Start of Source records
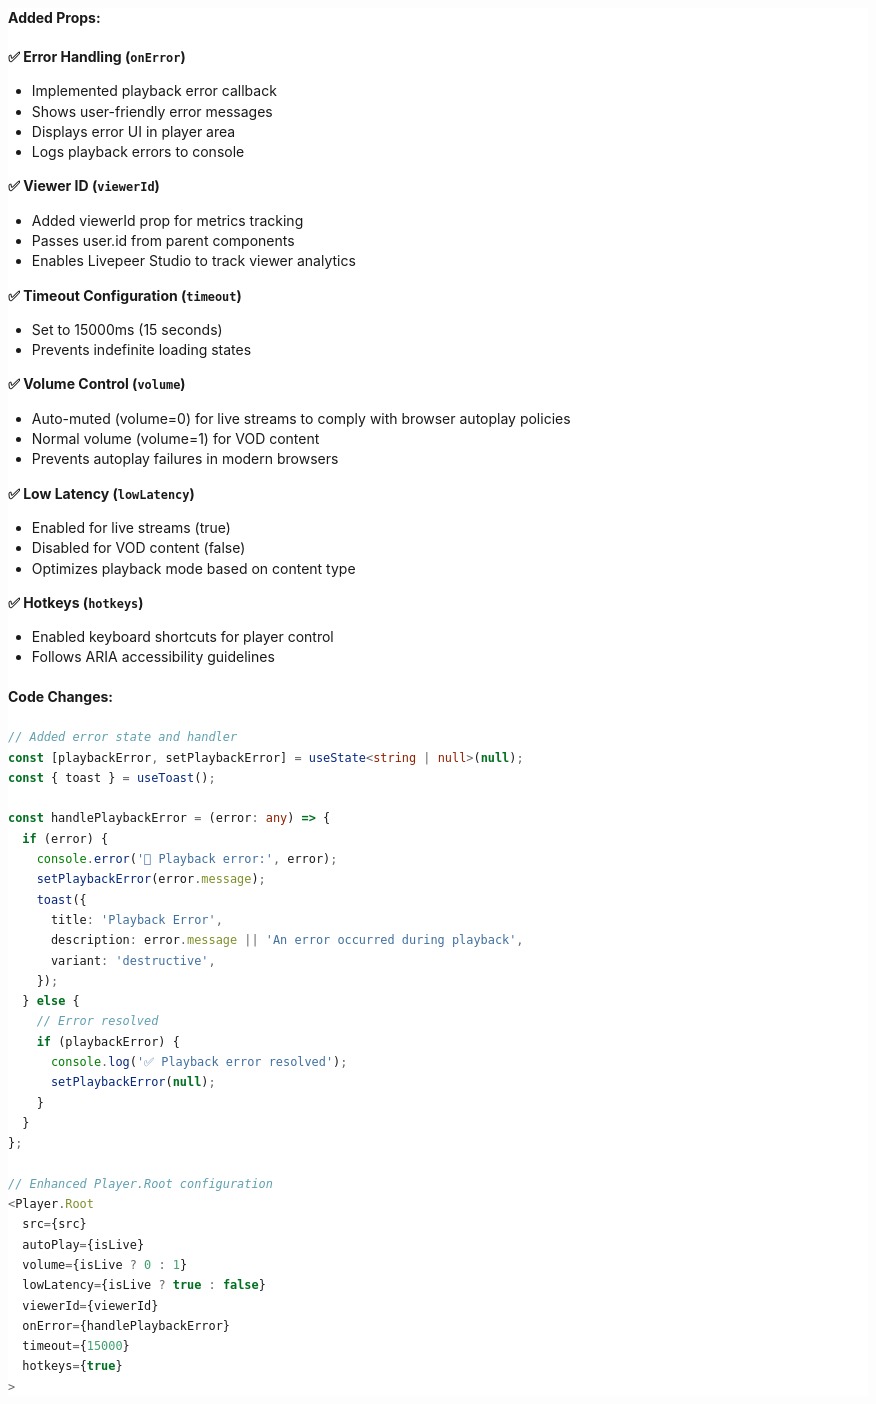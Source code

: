 #### Added Props:

**✅ Error Handling (`onError`)**
- Implemented playback error callback
- Shows user-friendly error messages
- Displays error UI in player area
- Logs playback errors to console

**✅ Viewer ID (`viewerId`)**
- Added viewerId prop for metrics tracking
- Passes user.id from parent components
- Enables Livepeer Studio to track viewer analytics

**✅ Timeout Configuration (`timeout`)**
- Set to 15000ms (15 seconds)
- Prevents indefinite loading states

**✅ Volume Control (`volume`)**
- Auto-muted (volume=0) for live streams to comply with browser autoplay policies
- Normal volume (volume=1) for VOD content
- Prevents autoplay failures in modern browsers

**✅ Low Latency (`lowLatency`)**
- Enabled for live streams (true)
- Disabled for VOD content (false)
- Optimizes playback mode based on content type

**✅ Hotkeys (`hotkeys`)**
- Enabled keyboard shortcuts for player control
- Follows ARIA accessibility guidelines

#### Code Changes:

```typescript
// Added error state and handler
const [playbackError, setPlaybackError] = useState<string | null>(null);
const { toast } = useToast();

const handlePlaybackError = (error: any) => {
  if (error) {
    console.error('🚨 Playback error:', error);
    setPlaybackError(error.message);
    toast({
      title: 'Playback Error',
      description: error.message || 'An error occurred during playback',
      variant: 'destructive',
    });
  } else {
    // Error resolved
    if (playbackError) {
      console.log('✅ Playback error resolved');
      setPlaybackError(null);
    }
  }
};

// Enhanced Player.Root configuration
<Player.Root 
  src={src} 
  autoPlay={isLive} 
  volume={isLive ? 0 : 1}
  lowLatency={isLive ? true : false}
  viewerId={viewerId}
  onError={handlePlaybackError}
  timeout={15000}
  hotkeys={true}
>
```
End of Source records
▶ _About this exercise_
Within the material, find all lines that hold the word "isLive" and show them.

▶ _Answer below_
  autoPlay={isLive} 
  volume={isLive ? 0 : 1}
  lowLatency={isLive ? true : false}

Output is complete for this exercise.